Introduction
The Arch Linux aarch64 image used to require some fiddling to hit functionality. Now that there is an official Arch pi image for aarch64, I decided to give it a bash.
Development
If cross compiling against this root image, be aware of fully qualified symlinks:
[root@qpi3 ~]# ls -la /lib/libGLESv2.so.2.0.0 lrwxrwxrwx 1 root root 32 Jan 7 03:25 /lib/libGLESv2.so.2.0.0 -> /usr/lib/mesa/libGLESv2.so.2.0.0
which will contaminate your compile with host libs and make your Qt tests barf in a hard to debug fashion. I personally use the symlinks rather than hacking together my own bash scripts.
symlinks -c /lib (turns out symlinks creates broken symlinks when passed a dir which is itself a symlink)

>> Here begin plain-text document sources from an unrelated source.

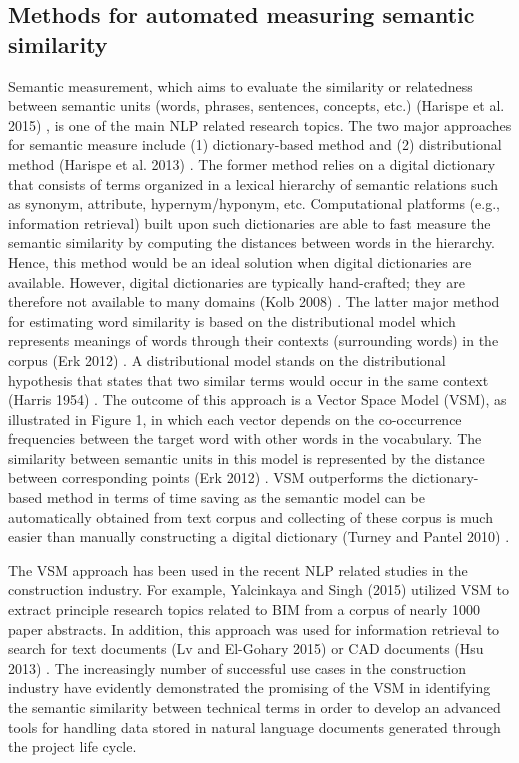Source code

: \documentclass[Journal, InsideFigs, DoubleSpace]{ascelike} %
\begin{document}
\subsection{Methods for automated measuring semantic similarity}
Semantic measurement, which aims to evaluate the similarity or relatedness between semantic units (words, phrases, sentences, concepts, etc.) (Harispe et al. 2015) \cite{harispe15}, is one of the main NLP related research topics. The two major approaches for semantic measure include (1) dictionary-based method and (2) distributional method (Harispe et al. 2013) \cite{harispe13}.  The former method relies on a digital dictionary that consists of terms organized in a lexical hierarchy of semantic relations such as synonym, attribute, hypernym/hyponym, etc. Computational platforms (e.g., information retrieval) built upon such dictionaries are able to fast measure the semantic similarity by computing the distances between words in the hierarchy. Hence, this method would be an ideal solution when digital dictionaries are available. However, digital dictionaries are typically hand-crafted; they are therefore not available to many domains (Kolb 2008) \cite{kolb08}. The latter major method for estimating word similarity is based on the distributional model which represents meanings of words through their contexts (surrounding words) in the corpus (Erk 2012) \cite{erk12}. A distributional model stands on the distributional hypothesis that states that two similar terms would occur in the same context (Harris 1954) \cite{harris54}. The outcome of this approach is a Vector Space Model (VSM), as illustrated in Figure 1, in which each vector depends on the co-occurrence frequencies between the target word with other words in the vocabulary. The similarity between semantic units in this model is represented by the distance between corresponding points (Erk 2012) \cite{erk12}. VSM outperforms the dictionary-based method in terms of time saving as the semantic model can be automatically obtained from text corpus and collecting of these corpus is much easier than manually constructing a digital dictionary (Turney and Pantel 2010) \cite{turney10}.
\par
The VSM approach has been used in the recent NLP related studies in the construction industry. For example, Yalcinkaya and Singh (2015) \cite{yalcinkaya15} utilized VSM to extract principle research topics related to BIM from a corpus of nearly 1000 paper abstracts. In addition, this approach was used for information retrieval to search for text documents (Lv and El-Gohary 2015) \cite{lv15} or CAD documents (Hsu 2013) \cite{hsu13}. The increasingly number of successful use cases in the construction industry have evidently demonstrated the promising of the VSM in identifying the semantic similarity between technical terms in order to develop an advanced tools for handling data stored in natural language documents generated through the project life cycle.
\end{document}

cd /usr/lib && symlinks -cr .
and you are done.
Conclusion
There is not a hell of a lot to relate.
pacman -S qt
qmlscene ~/moo.qml -platform eglfs
where moo.qml is a minimal example, quick qualified that everything was functioning with any effort on my part; Qt applications work out of the box on the framebuffer with full GLES2 acceleration. I grabbed the art application I tend to use my Pi’s for, and after compilation had immediate success. That is, I had complete success for a couple minutes, at which point my app seizes heavily. I am still actively debugging this.
The default Qt plugin is still xcb, so you have to explicitly pass the eglfs platform flag as documented above. Either that or export QT_QPA_PLATFORM=eglfs in your environment to override this default.